A federal district court judge in Atlanta has granted five defendants’ motions for terminating sanctions against the Consumer Financial Protection Bureau for the agency’s conduct in connection with its Rule 30(b)(6) depositions. Venable attorneys represented one of those defendants, and were the principal authors of the briefs leading to the sanctions.
The court agreed with the defendants’ arguments that the claims pleaded against them must be dismissed because of the CFPB’s refusal to produce a knowledgeable and non-evasive Rule 30(b)(6) witness. The court described the refusal as a “pattern of conduct” that “demonstrate[d] a willful disregard of the Court’s instructions.” The court agreed with the defendants that the CFPB’s misconduct warranted striking all counts pleaded against them.
The case, styled as Consumer Financial Protection Bureau v. Universal Debt Solutions, LLC, et al., No. 15-cv-859 (N.D. Ga), was filed in April 2015 against defendants that the CFPB claimed were engaged in a debt-collection scheme to collect “phantom debts” – i.e., consumer debts that were not actually owed. The CFPB sought to hold liable not only the debt collectors that allegedly perpetrated the scheme, but also various service providers such as payment processors, independent sales organizations, and a phone service provider. The CFPB alleged that the service providers were liable for knowingly or recklessly disregarding the debt collectors’ illegal activity. Further discussion of the case is available on Venable’s blog, All About Advertising Law.

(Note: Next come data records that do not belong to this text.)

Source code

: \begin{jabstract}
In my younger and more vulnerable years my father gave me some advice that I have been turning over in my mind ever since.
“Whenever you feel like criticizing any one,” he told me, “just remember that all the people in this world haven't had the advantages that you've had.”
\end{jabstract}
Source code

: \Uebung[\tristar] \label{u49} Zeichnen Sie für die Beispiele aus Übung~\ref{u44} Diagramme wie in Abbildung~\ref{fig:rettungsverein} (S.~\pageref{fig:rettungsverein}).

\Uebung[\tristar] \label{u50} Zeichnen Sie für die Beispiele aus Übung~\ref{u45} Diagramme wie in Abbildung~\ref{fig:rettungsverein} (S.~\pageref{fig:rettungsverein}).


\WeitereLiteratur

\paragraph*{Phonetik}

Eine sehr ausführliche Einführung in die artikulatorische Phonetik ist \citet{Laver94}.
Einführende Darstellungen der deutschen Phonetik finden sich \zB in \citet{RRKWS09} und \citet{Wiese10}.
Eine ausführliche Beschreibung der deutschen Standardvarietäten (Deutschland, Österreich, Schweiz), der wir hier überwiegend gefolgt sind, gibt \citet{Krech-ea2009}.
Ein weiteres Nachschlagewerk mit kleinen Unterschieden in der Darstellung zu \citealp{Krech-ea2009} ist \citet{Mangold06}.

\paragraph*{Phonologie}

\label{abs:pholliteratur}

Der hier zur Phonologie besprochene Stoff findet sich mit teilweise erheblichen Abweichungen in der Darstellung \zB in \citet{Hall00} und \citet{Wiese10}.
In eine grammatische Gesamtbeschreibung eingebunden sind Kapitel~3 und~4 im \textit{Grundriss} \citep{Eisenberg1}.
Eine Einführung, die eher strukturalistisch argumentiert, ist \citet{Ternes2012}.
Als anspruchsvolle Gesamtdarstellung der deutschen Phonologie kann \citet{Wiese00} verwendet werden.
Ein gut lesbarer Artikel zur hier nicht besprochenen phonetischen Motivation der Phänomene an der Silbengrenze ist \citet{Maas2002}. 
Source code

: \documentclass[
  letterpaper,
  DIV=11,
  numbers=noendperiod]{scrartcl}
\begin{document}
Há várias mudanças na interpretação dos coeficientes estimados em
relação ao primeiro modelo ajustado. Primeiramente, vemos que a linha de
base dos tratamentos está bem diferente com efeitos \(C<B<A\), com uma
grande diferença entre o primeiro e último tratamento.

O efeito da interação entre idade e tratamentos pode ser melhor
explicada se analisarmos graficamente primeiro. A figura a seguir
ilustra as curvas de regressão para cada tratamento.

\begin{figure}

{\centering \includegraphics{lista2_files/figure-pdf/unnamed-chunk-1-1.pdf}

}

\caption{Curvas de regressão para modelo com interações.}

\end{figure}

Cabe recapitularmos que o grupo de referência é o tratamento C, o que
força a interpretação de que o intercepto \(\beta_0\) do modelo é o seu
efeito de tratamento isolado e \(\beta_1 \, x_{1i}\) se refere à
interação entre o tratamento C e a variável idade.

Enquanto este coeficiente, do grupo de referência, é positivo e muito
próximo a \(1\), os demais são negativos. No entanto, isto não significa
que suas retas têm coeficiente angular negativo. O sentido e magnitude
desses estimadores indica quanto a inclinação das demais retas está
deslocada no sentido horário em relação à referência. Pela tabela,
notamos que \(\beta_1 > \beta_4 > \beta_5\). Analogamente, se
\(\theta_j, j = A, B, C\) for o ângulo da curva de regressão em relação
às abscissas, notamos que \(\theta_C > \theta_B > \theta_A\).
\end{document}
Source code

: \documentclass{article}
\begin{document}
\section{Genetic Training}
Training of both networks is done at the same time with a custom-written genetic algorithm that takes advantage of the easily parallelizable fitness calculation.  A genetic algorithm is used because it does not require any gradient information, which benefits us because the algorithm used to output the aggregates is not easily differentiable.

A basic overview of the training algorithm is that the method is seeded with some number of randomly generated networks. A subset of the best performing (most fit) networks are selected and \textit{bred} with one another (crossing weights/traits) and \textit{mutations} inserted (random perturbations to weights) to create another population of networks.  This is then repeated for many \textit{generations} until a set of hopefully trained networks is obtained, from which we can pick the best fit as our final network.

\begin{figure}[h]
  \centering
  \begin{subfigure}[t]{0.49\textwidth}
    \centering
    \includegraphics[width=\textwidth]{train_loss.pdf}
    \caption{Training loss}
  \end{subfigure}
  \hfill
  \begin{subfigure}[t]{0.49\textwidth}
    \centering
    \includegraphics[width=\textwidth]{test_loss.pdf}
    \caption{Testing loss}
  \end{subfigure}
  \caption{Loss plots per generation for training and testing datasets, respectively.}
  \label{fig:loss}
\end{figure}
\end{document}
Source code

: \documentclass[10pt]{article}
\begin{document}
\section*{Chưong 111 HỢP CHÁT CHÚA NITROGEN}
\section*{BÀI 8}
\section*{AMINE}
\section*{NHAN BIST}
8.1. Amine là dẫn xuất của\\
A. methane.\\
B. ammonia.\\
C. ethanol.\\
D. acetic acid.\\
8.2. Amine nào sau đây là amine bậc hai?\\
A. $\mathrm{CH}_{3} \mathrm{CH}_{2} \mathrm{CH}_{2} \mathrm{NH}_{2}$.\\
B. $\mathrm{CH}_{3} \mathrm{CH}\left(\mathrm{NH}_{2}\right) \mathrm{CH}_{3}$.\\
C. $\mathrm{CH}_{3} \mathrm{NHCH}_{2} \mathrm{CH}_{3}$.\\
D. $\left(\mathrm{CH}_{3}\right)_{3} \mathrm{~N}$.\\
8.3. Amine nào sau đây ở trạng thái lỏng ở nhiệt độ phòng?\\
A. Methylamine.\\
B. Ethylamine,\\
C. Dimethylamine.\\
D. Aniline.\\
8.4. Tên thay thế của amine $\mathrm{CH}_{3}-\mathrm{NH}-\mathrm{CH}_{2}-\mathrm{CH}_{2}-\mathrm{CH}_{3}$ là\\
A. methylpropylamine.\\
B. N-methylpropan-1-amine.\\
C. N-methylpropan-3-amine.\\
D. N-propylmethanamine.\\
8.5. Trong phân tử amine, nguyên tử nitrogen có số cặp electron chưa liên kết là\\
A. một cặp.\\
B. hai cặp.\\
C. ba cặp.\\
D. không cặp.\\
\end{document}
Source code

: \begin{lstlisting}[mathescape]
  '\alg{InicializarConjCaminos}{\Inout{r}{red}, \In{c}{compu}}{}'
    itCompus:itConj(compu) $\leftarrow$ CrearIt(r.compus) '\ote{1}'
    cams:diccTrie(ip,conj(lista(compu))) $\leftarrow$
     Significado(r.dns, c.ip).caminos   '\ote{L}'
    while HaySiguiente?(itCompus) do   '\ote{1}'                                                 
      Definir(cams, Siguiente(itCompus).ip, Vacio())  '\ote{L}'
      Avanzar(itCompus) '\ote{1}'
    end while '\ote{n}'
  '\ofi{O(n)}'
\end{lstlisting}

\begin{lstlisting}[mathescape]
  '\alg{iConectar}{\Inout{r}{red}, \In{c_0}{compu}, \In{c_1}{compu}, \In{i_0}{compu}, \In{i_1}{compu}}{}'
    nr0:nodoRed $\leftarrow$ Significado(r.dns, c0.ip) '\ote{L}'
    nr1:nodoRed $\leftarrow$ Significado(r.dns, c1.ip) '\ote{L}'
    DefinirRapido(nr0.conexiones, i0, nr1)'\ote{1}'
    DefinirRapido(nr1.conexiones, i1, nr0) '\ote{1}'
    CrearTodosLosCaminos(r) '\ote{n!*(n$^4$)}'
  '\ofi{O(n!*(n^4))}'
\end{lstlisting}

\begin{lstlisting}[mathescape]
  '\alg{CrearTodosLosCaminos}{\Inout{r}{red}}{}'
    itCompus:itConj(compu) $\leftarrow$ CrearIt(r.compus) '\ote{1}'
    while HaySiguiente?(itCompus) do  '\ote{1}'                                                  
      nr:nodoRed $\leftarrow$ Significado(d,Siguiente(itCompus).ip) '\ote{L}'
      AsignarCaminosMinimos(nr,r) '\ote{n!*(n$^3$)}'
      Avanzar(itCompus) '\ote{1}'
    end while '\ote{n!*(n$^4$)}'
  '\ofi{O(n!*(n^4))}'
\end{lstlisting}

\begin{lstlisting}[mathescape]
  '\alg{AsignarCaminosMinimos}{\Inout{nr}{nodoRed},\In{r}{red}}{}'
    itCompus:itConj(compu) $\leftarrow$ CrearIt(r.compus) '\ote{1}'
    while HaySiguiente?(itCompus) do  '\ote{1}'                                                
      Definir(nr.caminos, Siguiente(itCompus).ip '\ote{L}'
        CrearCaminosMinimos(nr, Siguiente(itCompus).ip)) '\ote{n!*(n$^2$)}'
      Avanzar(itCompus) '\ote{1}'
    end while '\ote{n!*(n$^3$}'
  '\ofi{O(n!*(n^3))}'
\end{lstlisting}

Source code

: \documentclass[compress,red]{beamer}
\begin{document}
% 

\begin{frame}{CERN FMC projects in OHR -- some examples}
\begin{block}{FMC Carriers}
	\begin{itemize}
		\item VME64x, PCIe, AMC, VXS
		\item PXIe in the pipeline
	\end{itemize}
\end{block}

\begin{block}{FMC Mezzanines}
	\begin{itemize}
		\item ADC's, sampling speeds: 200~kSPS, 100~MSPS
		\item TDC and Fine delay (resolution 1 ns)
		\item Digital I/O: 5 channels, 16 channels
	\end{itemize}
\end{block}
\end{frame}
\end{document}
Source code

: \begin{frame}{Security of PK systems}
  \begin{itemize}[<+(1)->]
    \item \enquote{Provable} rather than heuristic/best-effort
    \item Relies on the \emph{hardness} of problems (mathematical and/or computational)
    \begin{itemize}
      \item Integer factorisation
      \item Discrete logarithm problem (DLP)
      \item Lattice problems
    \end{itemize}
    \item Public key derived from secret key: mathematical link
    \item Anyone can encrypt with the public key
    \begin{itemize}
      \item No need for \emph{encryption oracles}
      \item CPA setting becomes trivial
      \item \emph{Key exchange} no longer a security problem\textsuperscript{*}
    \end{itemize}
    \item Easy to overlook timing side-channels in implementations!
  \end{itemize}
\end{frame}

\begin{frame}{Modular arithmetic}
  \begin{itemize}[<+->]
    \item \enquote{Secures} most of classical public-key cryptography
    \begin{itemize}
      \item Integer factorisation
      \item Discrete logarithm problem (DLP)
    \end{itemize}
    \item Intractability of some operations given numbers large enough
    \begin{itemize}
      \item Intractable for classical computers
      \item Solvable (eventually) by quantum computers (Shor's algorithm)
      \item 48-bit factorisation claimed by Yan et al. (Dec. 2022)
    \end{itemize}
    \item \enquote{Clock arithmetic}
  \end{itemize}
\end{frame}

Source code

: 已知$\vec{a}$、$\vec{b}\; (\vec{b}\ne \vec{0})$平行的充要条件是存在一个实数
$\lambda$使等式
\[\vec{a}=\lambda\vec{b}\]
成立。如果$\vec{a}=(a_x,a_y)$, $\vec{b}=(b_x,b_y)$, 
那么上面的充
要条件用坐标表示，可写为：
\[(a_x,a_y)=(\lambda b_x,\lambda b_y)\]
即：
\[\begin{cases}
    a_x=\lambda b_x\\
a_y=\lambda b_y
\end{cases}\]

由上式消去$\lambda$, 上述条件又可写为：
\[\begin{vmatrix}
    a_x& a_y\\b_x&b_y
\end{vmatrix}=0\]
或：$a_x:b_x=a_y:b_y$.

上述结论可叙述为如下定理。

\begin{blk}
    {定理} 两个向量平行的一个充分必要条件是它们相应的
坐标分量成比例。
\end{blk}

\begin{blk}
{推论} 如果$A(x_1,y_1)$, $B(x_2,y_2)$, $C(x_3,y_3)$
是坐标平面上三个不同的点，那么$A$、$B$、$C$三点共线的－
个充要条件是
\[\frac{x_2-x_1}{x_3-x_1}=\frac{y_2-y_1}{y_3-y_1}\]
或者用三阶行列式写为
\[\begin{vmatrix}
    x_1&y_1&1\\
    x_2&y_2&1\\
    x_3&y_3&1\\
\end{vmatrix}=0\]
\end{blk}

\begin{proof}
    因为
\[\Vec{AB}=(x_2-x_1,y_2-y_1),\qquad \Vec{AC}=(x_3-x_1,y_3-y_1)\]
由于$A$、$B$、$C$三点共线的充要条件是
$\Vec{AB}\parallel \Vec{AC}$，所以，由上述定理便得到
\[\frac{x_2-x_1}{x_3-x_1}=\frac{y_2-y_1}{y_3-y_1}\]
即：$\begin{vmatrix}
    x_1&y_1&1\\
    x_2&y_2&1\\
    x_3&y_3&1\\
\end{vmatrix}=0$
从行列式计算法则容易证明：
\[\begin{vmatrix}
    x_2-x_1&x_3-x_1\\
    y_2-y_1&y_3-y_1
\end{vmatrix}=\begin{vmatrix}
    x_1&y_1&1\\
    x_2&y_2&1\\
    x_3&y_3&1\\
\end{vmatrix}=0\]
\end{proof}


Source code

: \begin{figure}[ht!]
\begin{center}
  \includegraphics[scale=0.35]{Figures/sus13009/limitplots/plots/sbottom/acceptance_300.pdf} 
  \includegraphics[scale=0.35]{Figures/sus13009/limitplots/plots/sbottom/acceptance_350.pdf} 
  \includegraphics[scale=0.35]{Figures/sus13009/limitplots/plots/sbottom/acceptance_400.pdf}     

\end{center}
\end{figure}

The Venable litigation team included Doug Baldridge, Len Gordon, Dave Feinberg, and Ben Horowitz. The team turned to colleagues in its advertising, consumer finance, and regulatory groups, including Jeff Knowles, Ellen Berge, Andrew Bigart, and Mike Bresnick, for strategic guidance and support. This group is part of Venable’s cross-office, cross-practice team focused on protecting the interests of companies in the consumer finance and payments industry. Venable has represented a number of banks, credit card issuers, credit reporting agencies, debt agencies, and payment processors in connection with U.S. Department of Justice, FTC, CFPB, and other federal and state agency actions.